The Great (Campus) Divorce

David Phillips

The current situation has come about because of the uneasy marriage of two related but ultimately distinct missions: the traditional mission of the university to transmit knowledge and mold character and the mission of the academy to discover, produce, and test that knowledge. The issue isn’t merely that the present arrangement allows ideologues and recalcitrant administrators to use research projects as human shields, howling miserably when failures to comply with federal regulations and their underlying values result in the withholding of federal funds. It is that the current arrangement is bad for both the education of students in the university and the pursuit of knowledge through research in the academy.
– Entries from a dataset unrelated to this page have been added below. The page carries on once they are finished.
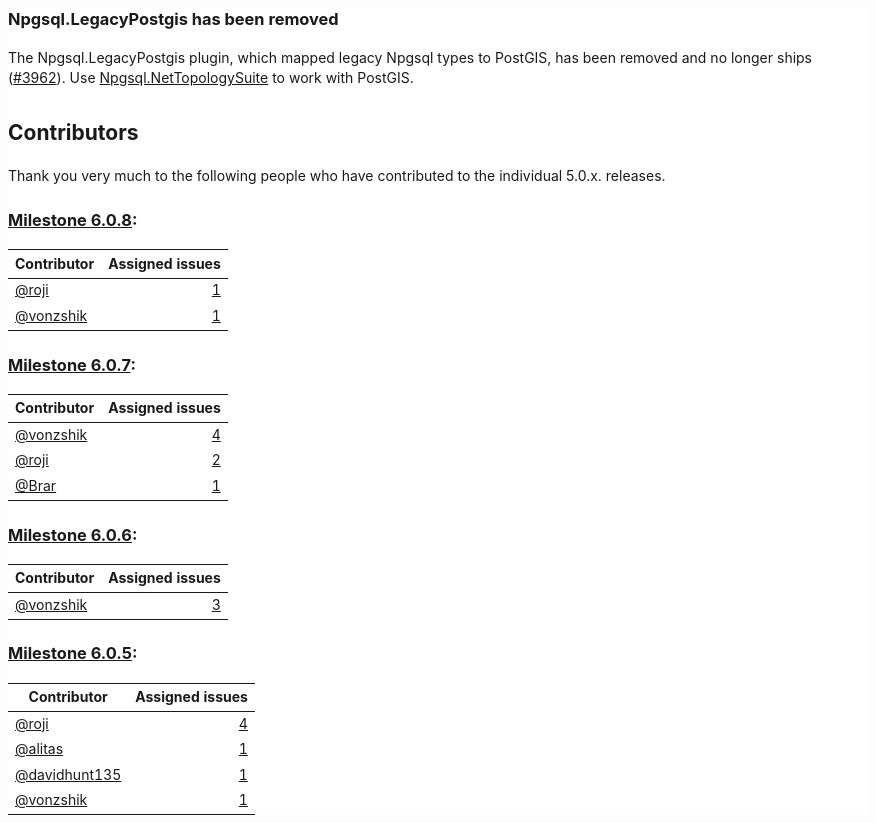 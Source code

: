 ### Npgsql.LegacyPostgis has been removed

The Npgsql.LegacyPostgis plugin, which mapped legacy Npgsql types to PostGIS, has been removed and no longer ships ([#3962](https://github.com/npgsql/npgsql/issues/3962)). Use [Npgsql.NetTopologySuite](/doc/types/nts.html) to work with PostGIS.

## Contributors

Thank you very much to the following people who have contributed to the individual 5.0.x. releases.

### [Milestone 6.0.8](https://github.com/Npgsql/Npgsql/issues?q=is%3Aissue+milestone%3A6.0.8):

| Contributor                                                                        | Assigned issues                                                                                                         |
| ---------------------------------------------------------------------------------- | -----------------------------------------------------------------------------------------------------------------------:|
| [@roji](https://github.com/roji)                                                   |                 [1](https://github.com/Npgsql/Npgsql/issues?q=is%3Aissue+milestone%3A6.0.8+is%3Aclosed+assignee%3Aroji) |
| [@vonzshik](https://github.com/vonzshik)                                           |             [1](https://github.com/Npgsql/Npgsql/issues?q=is%3Aissue+milestone%3A6.0.8+is%3Aclosed+assignee%3Avonzshik) |


### [Milestone 6.0.7](https://github.com/Npgsql/Npgsql/issues?q=is%3Aissue+milestone%3A6.0.7):

| Contributor                                                                        | Assigned issues                                                                                                         |
| ---------------------------------------------------------------------------------- | -----------------------------------------------------------------------------------------------------------------------:|
| [@vonzshik](https://github.com/vonzshik)                                           |             [4](https://github.com/Npgsql/Npgsql/issues?q=is%3Aissue+milestone%3A6.0.7+is%3Aclosed+assignee%3Avonzshik) |
| [@roji](https://github.com/roji)                                                   |                 [2](https://github.com/Npgsql/Npgsql/issues?q=is%3Aissue+milestone%3A6.0.7+is%3Aclosed+assignee%3Aroji) |
| [@Brar](https://github.com/Brar)                                                   |                 [1](https://github.com/Npgsql/Npgsql/issues?q=is%3Aissue+milestone%3A6.0.7+is%3Aclosed+assignee%3ABrar) |


### [Milestone 6.0.6](https://github.com/Npgsql/Npgsql/issues?q=is%3Aissue+milestone%3A6.0.6):

| Contributor                                                                        | Assigned issues                                                                                                         |
| ---------------------------------------------------------------------------------- | -----------------------------------------------------------------------------------------------------------------------:|
| [@vonzshik](https://github.com/vonzshik)                                           |             [3](https://github.com/Npgsql/Npgsql/issues?q=is%3Aissue+milestone%3A6.0.6+is%3Aclosed+assignee%3Avonzshik) |


### [Milestone 6.0.5](https://github.com/Npgsql/Npgsql/issues?q=is%3Aissue+milestone%3A6.0.5):

| Contributor                                                                        | Assigned issues                                                                                                         |
| ---------------------------------------------------------------------------------- | -----------------------------------------------------------------------------------------------------------------------:|
| [@roji](https://github.com/roji)                                                   |                 [4](https://github.com/Npgsql/Npgsql/issues?q=is%3Aissue+milestone%3A6.0.5+is%3Aclosed+assignee%3Aroji) |
| [@alitas](https://github.com/alitas)                                               |               [1](https://github.com/Npgsql/Npgsql/issues?q=is%3Aissue+milestone%3A6.0.5+is%3Aclosed+assignee%3Aalitas) |
| [@davidhunt135](https://github.com/davidhunt135)                                   |         [1](https://github.com/Npgsql/Npgsql/issues?q=is%3Aissue+milestone%3A6.0.5+is%3Aclosed+assignee%3Adavidhunt135) |
| [@vonzshik](https://github.com/vonzshik)                                           |             [1](https://github.com/Npgsql/Npgsql/issues?q=is%3Aissue+milestone%3A6.0.5+is%3Aclosed+assignee%3Avonzshik) |
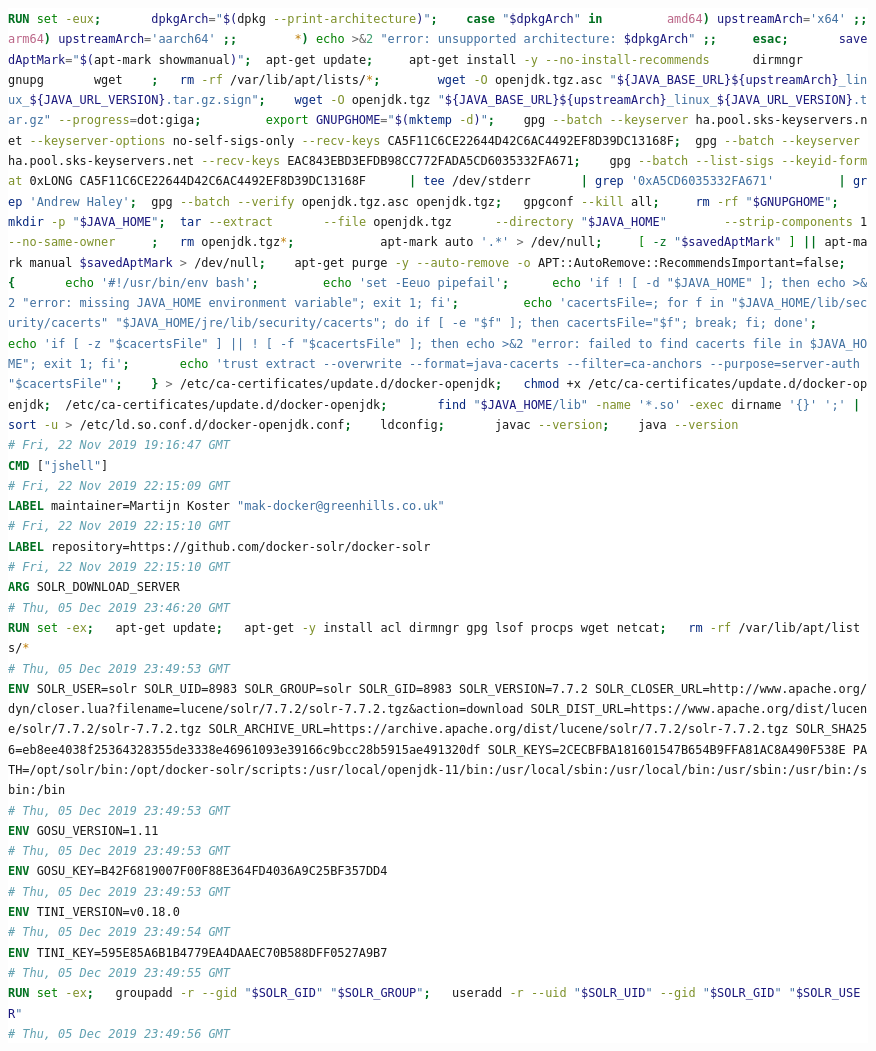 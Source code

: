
 ```dockerfile
RUN set -eux; 		dpkgArch="$(dpkg --print-architecture)"; 	case "$dpkgArch" in 		amd64) upstreamArch='x64' ;; 		arm64) upstreamArch='aarch64' ;; 		*) echo >&2 "error: unsupported architecture: $dpkgArch" ;; 	esac; 		savedAptMark="$(apt-mark showmanual)"; 	apt-get update; 	apt-get install -y --no-install-recommends 		dirmngr 		gnupg 		wget 	; 	rm -rf /var/lib/apt/lists/*; 		wget -O openjdk.tgz.asc "${JAVA_BASE_URL}${upstreamArch}_linux_${JAVA_URL_VERSION}.tar.gz.sign"; 	wget -O openjdk.tgz "${JAVA_BASE_URL}${upstreamArch}_linux_${JAVA_URL_VERSION}.tar.gz" --progress=dot:giga; 		export GNUPGHOME="$(mktemp -d)"; 	gpg --batch --keyserver ha.pool.sks-keyservers.net --keyserver-options no-self-sigs-only --recv-keys CA5F11C6CE22644D42C6AC4492EF8D39DC13168F; 	gpg --batch --keyserver ha.pool.sks-keyservers.net --recv-keys EAC843EBD3EFDB98CC772FADA5CD6035332FA671; 	gpg --batch --list-sigs --keyid-format 0xLONG CA5F11C6CE22644D42C6AC4492EF8D39DC13168F 		| tee /dev/stderr 		| grep '0xA5CD6035332FA671' 		| grep 'Andrew Haley'; 	gpg --batch --verify openjdk.tgz.asc openjdk.tgz; 	gpgconf --kill all; 	rm -rf "$GNUPGHOME"; 		mkdir -p "$JAVA_HOME"; 	tar --extract 		--file openjdk.tgz 		--directory "$JAVA_HOME" 		--strip-components 1 		--no-same-owner 	; 	rm openjdk.tgz*; 			apt-mark auto '.*' > /dev/null; 	[ -z "$savedAptMark" ] || apt-mark manual $savedAptMark > /dev/null; 	apt-get purge -y --auto-remove -o APT::AutoRemove::RecommendsImportant=false; 		{ 		echo '#!/usr/bin/env bash'; 		echo 'set -Eeuo pipefail'; 		echo 'if ! [ -d "$JAVA_HOME" ]; then echo >&2 "error: missing JAVA_HOME environment variable"; exit 1; fi'; 		echo 'cacertsFile=; for f in "$JAVA_HOME/lib/security/cacerts" "$JAVA_HOME/jre/lib/security/cacerts"; do if [ -e "$f" ]; then cacertsFile="$f"; break; fi; done'; 		echo 'if [ -z "$cacertsFile" ] || ! [ -f "$cacertsFile" ]; then echo >&2 "error: failed to find cacerts file in $JAVA_HOME"; exit 1; fi'; 		echo 'trust extract --overwrite --format=java-cacerts --filter=ca-anchors --purpose=server-auth "$cacertsFile"'; 	} > /etc/ca-certificates/update.d/docker-openjdk; 	chmod +x /etc/ca-certificates/update.d/docker-openjdk; 	/etc/ca-certificates/update.d/docker-openjdk; 		find "$JAVA_HOME/lib" -name '*.so' -exec dirname '{}' ';' | sort -u > /etc/ld.so.conf.d/docker-openjdk.conf; 	ldconfig; 		javac --version; 	java --version
# Fri, 22 Nov 2019 19:16:47 GMT
CMD ["jshell"]
# Fri, 22 Nov 2019 22:15:09 GMT
LABEL maintainer=Martijn Koster "mak-docker@greenhills.co.uk"
# Fri, 22 Nov 2019 22:15:10 GMT
LABEL repository=https://github.com/docker-solr/docker-solr
# Fri, 22 Nov 2019 22:15:10 GMT
ARG SOLR_DOWNLOAD_SERVER
# Thu, 05 Dec 2019 23:46:20 GMT
RUN set -ex;   apt-get update;   apt-get -y install acl dirmngr gpg lsof procps wget netcat;   rm -rf /var/lib/apt/lists/*
# Thu, 05 Dec 2019 23:49:53 GMT
ENV SOLR_USER=solr SOLR_UID=8983 SOLR_GROUP=solr SOLR_GID=8983 SOLR_VERSION=7.7.2 SOLR_CLOSER_URL=http://www.apache.org/dyn/closer.lua?filename=lucene/solr/7.7.2/solr-7.7.2.tgz&action=download SOLR_DIST_URL=https://www.apache.org/dist/lucene/solr/7.7.2/solr-7.7.2.tgz SOLR_ARCHIVE_URL=https://archive.apache.org/dist/lucene/solr/7.7.2/solr-7.7.2.tgz SOLR_SHA256=eb8ee4038f25364328355de3338e46961093e39166c9bcc28b5915ae491320df SOLR_KEYS=2CECBFBA181601547B654B9FFA81AC8A490F538E PATH=/opt/solr/bin:/opt/docker-solr/scripts:/usr/local/openjdk-11/bin:/usr/local/sbin:/usr/local/bin:/usr/sbin:/usr/bin:/sbin:/bin
# Thu, 05 Dec 2019 23:49:53 GMT
ENV GOSU_VERSION=1.11
# Thu, 05 Dec 2019 23:49:53 GMT
ENV GOSU_KEY=B42F6819007F00F88E364FD4036A9C25BF357DD4
# Thu, 05 Dec 2019 23:49:53 GMT
ENV TINI_VERSION=v0.18.0
# Thu, 05 Dec 2019 23:49:54 GMT
ENV TINI_KEY=595E85A6B1B4779EA4DAAEC70B588DFF0527A9B7
# Thu, 05 Dec 2019 23:49:55 GMT
RUN set -ex;   groupadd -r --gid "$SOLR_GID" "$SOLR_GROUP";   useradd -r --uid "$SOLR_UID" --gid "$SOLR_GID" "$SOLR_USER"
# Thu, 05 Dec 2019 23:49:56 GMT
```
An issue brief published this past summer by the Manhattan Institute describes “the frustrating reality that,” as authors Frederick Hess and Richard Keck write, “at far too many of the nation’s 2,000 four-year colleges, the work of teaching and mentoring is only a secondary concern.” Per Hess and Keck, “University of Pennsylvania education professor Jonathan Zimmerman notes that faculty tend to characterize ‘research as their “work” and teaching as their “load,”’ a habit that, as Zimmerman dryly observes, says ‘volumes about academic priorities.’” What it says, of course, is that college and university administrators are far more concerned with maintaining a stable of widely published, grant-winning faculty celebrated for their research and writing than they are with the quality of teaching on campus. And this can come only at the expense of student learning and real education.